Visitors alight upon the archives, displayed under pyramids of glass or in cases embedded into walls that flash with digital imagery and historical information. The eye goes to a jewelry set made of densely piled pearls — an unsigned design from back in the day when Tiffany & Co. cofounders Charles Lewis Tiffany and J. B. Young were selling fancy goods on Broadway in New York City — and to a spectacularly detailed gold charm depicting the Arc de Triomphe.
Exceptional pieces by George Paulding Farnham, Tiffany’s chief jewelry designer from 1885 to 1908, are also on display, including an enamel orchid brooch and a baroque perfume bottle in gold, rock crystal and precious gemstones. Card cases and cigarette boxes mingle with elaborate jewels, recalling La Belle Époque in France, while midcentury designs by Jean Schlumberger, including the famous Bird on a Rock brooch, point to Tiffany’s modernity.
Cue the second room, showcasing a host of collections launched since luxury conglomerate LVMH Moët Hennessy Louis Vuitton took control of Tiffany in December 2020. These include the Tiffany City HardWear and Tiffany Knot collections, which are displayed along with the T1 and Victoria ranges, plus designs by the late Elsa Peretti and select high jewelry pieces.
Retail prices posted for the items on display range from about 1,950 euros to 290,000 euros, and go higher for emerald rings and exceptional necklaces in white and yellow diamonds. Window displays are given over entirely to high jewelry items, emblematic of LVMH’s strategy to refocus and grow Tiffany’s many jewelry pillars.
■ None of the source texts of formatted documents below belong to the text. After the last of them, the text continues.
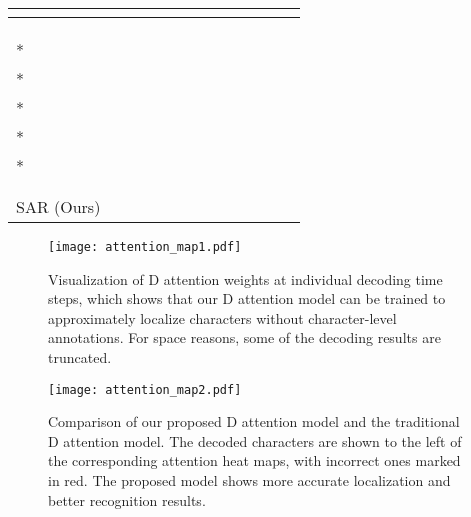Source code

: \documentclass[letterpaper]{article} \usepackage{aaai19}  \usepackage{times}  \usepackage{helvet}  \usepackage{courier}  \usepackage{url}  \usepackage{graphicx}  \usepackage{amsmath}
\begin{document}
\begin{table*}[ht!]
\begin{center}
{\begin{tabular}{l|c|c|c|c|c|c|c|c|c|c|c|c}
				\hline
				\cite{OCRNIPS17} &  &  &   &   &  &  &  &  &  &  &   \\
				\hline
				\cite{shiCVPR2016} &  &  &   &   &  &  &  &  &  &  &  &    \\
				\hline
				\cite{BMVC2016_43} &  &  &   &   &  &  &  &  &  &  &   \\
				\hline
				\cite{ShiBY15} &  &  &   &   &  &  &  &  &  &  &  &    \\
				\hline
				\cite{ijcai2017}* &  &  &   &   &  &  &  &  &  &  &  &    \\
				\hline
				\cite{Cheng2017}* &  &  &   &   &  &  &  &  &  &  &  &    \\
				\hline
				\cite{SqueezeText18}* &  &  &   &   &  &  &  &  &  &  &   \\
				\hline
				\cite{Liu2018CharNetAC}* &  &  &   &   &  &  &  &  &  &  &  &   \\
				\hline
				\cite{cheng_EditDistance}* &  &  &   &   &  &  &  &  &  &  &   \\
				\hline
				\cite{Cheng2018AON} &  &  &   &   &  &  &  &  &  &  &   \\
				\hline
				\cite{shiPAMI2018} &  &  &   &   &  &  &  &  &  &  &   \\
				\hline
				\hline
				SAR (Ours) &  &  &   &   &  &   &   &  &  &   &  &   \\
				\hline
			\end{tabular}
		}
	\end{center}
\end{table*}

\begin{figure*}[th!]
	\begin{center}
		\texttt{[image: attention\_map1.pdf]}
	\end{center}
	\caption{
		Visualization of D attention weights at individual decoding time steps, which shows that our D attention model can be trained to approximately localize characters without character-level annotations. For space reasons, some of the decoding results are truncated.
	}
	\label{fig:visualization}

\end{figure*}

\begin{figure*}[t!]
	\begin{center}
		\texttt{[image: attention\_map2.pdf]}
	\end{center}
	\caption{Comparison of our proposed D attention model and the traditional D attention model.
		The decoded characters are shown to the left of the corresponding attention heat maps, with incorrect ones marked in red.
		The proposed model shows more accurate localization and better recognition results.
	}
	\label{fig:2atten}
\end{figure*}
\end{document}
The pop-up culminates with a compact VIP salon complete with a small banquette, consultation desk and the historical pièce de résistance: an original catalogue from the 1887 auction of the French Crown Jewels, a significant portion of which were purchased by Charles Lewis Tiffany.
Indeed, the entire pop-up represents “a modern embodiment” of the nearly 200-year-old relationship between Tiffany and Paris, according to Anthony Ledru, the American jeweler’s chief executive officer. “It represents an innovative approach to Parisian shopping and a forward-thinking vision of experiential retail,” he said.
The Office for Metropolitan Architecture, whose partners include Rem Koolhaas, designed the temporary Tiffany unit, which brings to seven the number of retail showcases in the French capital.
In addition to its flagships on Rue de la Paix and the Avenue des Champs-Élysées, Tiffany boasts shops-in-shop in Galeries Lafayette, Printemps, Samaritaine and Le Bon Marché. The latter opened last November with a new decor the company described as “refined, warm and feminine.”
Tiffany’s ties to Paris stretch back to 1841 when Young came to the French capital on a buying trip. He and the cofounder would go on to open a buying office on the Rue de Richelieu in 1850, and display Tiffany creations at universal exhibitions.
Professor and author Alba Cappellieri is to curate a rotating selection of historic jewels and objects throughout the retail residency, Tiffany noted.